* [EXERCISE AIM]
Take the lines below from the first through the one that contains "We wanted the" and copy them exactly.

* [Items listed in a dataset]
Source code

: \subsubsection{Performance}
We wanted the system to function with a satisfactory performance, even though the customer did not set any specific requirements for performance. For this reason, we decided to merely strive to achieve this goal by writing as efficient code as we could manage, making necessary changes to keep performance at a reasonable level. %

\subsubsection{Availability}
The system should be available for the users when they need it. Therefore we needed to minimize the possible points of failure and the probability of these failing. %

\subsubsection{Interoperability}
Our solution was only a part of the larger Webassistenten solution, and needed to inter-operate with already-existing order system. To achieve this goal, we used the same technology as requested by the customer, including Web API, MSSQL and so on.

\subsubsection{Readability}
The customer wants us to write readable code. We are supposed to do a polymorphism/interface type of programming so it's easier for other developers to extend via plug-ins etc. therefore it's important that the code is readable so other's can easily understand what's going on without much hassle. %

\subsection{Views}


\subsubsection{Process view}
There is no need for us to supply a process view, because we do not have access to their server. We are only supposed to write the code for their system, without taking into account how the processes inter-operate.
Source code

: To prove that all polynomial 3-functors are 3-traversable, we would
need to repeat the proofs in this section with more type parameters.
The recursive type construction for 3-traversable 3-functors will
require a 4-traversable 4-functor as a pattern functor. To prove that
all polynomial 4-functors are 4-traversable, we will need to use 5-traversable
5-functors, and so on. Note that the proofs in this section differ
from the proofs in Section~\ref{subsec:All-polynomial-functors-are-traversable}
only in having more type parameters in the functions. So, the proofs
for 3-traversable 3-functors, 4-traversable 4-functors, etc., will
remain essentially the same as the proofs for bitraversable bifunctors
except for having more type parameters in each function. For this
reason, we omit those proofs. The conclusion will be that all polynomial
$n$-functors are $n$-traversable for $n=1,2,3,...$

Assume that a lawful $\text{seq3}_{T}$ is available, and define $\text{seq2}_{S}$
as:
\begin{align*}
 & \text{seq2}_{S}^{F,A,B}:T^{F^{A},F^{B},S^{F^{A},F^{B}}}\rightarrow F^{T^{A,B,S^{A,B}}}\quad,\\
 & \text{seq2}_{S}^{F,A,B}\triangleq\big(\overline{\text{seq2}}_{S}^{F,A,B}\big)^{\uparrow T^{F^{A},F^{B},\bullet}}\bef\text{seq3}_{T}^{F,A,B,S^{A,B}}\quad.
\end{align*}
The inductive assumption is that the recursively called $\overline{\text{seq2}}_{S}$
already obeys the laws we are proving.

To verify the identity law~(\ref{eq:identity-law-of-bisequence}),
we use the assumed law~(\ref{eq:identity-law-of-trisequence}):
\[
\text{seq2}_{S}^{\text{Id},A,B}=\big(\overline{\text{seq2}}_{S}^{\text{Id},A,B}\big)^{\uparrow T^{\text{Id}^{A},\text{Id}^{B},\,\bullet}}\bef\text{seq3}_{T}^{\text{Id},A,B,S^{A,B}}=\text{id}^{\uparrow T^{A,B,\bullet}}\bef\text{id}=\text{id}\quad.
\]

* [SOLVED PROBLEM]
Source code

: \subsubsection{Performance}
We wanted the system to function with a satisfactory performance, even though the customer did not set any specific requirements for performance. For this reason, we decided to merely strive to achieve this goal by writing as efficient code as we could manage, making necessary changes to keep performance at a reasonable level. %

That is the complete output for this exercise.